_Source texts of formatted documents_
******

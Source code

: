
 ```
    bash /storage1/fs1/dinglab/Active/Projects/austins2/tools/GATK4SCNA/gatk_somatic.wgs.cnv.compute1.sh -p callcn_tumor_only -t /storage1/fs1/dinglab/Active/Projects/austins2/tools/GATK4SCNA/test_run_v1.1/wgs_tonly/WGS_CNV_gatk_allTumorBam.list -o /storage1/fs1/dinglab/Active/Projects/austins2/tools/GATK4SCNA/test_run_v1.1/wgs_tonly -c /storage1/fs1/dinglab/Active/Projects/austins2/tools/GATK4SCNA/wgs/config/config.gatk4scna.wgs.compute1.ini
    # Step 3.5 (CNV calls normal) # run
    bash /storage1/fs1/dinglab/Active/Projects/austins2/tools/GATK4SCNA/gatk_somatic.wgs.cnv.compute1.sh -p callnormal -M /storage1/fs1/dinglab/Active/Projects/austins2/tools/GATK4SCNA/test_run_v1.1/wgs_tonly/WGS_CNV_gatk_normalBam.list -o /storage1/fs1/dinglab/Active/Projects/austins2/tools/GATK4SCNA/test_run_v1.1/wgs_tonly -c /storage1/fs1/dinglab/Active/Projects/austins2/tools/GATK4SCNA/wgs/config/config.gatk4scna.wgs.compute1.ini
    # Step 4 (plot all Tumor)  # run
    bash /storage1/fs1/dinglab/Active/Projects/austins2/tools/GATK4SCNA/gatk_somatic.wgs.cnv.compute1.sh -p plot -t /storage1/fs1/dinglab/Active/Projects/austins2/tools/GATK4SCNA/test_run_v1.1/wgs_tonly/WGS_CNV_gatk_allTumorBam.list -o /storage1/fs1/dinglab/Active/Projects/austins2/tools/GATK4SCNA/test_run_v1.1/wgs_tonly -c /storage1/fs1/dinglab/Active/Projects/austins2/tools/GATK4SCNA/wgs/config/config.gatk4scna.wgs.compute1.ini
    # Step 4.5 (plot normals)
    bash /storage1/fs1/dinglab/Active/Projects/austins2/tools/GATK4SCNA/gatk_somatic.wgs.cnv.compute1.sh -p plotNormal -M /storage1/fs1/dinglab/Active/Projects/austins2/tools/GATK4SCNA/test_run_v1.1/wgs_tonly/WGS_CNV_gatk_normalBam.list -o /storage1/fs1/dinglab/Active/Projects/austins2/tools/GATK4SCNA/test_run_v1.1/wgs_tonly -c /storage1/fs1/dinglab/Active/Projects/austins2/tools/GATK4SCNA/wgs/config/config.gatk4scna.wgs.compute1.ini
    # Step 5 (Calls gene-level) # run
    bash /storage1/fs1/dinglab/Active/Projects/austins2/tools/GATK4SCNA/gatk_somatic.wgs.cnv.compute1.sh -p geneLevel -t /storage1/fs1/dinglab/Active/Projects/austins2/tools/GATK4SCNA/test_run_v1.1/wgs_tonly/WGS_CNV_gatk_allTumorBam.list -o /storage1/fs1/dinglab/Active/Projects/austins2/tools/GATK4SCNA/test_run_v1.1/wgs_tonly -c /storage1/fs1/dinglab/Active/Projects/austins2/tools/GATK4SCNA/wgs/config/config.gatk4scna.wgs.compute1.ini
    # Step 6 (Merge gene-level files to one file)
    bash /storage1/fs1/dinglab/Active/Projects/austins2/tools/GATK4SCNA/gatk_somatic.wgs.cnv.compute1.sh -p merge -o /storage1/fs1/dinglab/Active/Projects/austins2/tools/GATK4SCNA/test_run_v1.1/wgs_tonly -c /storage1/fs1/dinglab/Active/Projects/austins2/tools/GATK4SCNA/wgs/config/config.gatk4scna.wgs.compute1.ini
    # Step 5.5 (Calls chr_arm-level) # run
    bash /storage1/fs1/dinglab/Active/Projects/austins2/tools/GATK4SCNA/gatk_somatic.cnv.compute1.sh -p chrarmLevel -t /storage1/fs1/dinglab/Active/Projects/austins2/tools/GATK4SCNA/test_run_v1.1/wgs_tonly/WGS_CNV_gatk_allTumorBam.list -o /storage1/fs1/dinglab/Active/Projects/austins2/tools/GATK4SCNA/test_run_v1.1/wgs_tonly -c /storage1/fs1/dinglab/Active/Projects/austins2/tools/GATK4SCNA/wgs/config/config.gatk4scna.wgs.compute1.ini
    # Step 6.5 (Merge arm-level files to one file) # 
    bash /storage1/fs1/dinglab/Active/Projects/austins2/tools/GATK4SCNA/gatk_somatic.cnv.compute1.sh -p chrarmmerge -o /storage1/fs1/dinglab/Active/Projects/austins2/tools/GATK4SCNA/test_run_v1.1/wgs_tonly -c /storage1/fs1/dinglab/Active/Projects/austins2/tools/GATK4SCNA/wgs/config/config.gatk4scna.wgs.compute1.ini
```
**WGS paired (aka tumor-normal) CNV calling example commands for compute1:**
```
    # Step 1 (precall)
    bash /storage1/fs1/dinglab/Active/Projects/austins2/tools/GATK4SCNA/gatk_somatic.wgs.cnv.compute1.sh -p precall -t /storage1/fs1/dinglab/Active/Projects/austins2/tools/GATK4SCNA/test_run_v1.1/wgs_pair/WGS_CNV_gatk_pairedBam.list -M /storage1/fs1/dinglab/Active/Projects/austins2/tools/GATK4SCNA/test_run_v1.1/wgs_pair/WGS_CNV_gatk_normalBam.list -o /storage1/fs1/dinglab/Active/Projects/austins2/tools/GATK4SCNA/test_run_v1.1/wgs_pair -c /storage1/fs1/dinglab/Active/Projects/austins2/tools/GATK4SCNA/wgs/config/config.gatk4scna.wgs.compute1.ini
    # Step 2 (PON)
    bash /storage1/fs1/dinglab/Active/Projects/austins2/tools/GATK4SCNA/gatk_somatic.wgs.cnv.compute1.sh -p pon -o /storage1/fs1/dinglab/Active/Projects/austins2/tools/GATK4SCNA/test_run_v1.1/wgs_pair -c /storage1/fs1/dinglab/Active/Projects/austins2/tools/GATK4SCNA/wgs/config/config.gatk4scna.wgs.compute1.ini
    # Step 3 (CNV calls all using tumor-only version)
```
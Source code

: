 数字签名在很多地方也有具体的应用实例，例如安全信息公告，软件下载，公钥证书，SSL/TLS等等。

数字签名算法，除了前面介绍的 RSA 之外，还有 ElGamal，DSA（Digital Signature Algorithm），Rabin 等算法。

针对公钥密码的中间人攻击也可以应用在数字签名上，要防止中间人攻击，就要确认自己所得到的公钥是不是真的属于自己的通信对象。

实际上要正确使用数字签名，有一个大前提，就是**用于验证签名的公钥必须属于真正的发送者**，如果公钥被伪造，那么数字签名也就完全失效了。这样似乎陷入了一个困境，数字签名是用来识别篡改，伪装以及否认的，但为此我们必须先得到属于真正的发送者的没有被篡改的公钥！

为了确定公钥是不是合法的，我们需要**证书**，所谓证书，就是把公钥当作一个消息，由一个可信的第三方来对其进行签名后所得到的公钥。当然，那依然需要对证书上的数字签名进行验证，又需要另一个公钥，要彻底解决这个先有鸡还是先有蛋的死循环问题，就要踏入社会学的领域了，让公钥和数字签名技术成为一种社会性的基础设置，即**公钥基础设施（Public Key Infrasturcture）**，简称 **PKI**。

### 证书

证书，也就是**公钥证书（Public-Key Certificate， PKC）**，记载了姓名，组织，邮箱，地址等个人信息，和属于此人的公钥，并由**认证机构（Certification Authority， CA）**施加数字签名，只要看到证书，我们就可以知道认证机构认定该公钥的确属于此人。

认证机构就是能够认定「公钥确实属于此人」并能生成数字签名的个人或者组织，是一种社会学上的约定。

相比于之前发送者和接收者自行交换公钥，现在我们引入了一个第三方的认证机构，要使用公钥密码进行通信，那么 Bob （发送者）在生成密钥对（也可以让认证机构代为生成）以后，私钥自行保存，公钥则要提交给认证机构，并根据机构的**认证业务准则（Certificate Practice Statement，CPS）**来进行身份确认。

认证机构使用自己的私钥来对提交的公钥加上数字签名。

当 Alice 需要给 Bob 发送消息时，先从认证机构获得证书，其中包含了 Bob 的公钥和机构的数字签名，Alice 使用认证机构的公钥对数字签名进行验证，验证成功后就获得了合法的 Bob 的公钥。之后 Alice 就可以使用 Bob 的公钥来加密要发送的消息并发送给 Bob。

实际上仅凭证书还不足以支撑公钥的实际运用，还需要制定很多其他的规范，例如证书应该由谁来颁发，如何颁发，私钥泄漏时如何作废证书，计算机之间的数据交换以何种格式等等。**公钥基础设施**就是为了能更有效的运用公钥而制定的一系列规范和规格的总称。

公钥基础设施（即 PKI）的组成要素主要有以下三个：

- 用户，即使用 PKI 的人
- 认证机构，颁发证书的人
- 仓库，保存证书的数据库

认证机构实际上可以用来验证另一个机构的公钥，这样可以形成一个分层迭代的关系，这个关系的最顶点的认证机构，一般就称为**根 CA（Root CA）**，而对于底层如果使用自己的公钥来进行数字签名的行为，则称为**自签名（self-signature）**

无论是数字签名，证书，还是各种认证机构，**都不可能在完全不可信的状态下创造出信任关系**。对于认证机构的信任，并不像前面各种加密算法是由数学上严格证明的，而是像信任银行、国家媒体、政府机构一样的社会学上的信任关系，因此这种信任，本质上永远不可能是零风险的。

******

In the lines above, find each one with "Step" and list it.

_TASK OUTPUT_
    # Step 3.5 (CNV calls normal) # run
    # Step 4 (plot all Tumor)  # run
    # Step 4.5 (plot normals)
    # Step 5 (Calls gene-level) # run
    # Step 6 (Merge gene-level files to one file)
    # Step 5.5 (Calls chr_arm-level) # run
    # Step 6.5 (Merge arm-level files to one file) # 
    # Step 1 (precall)
    # Step 2 (PON)
    # Step 3 (CNV calls all using tumor-only version)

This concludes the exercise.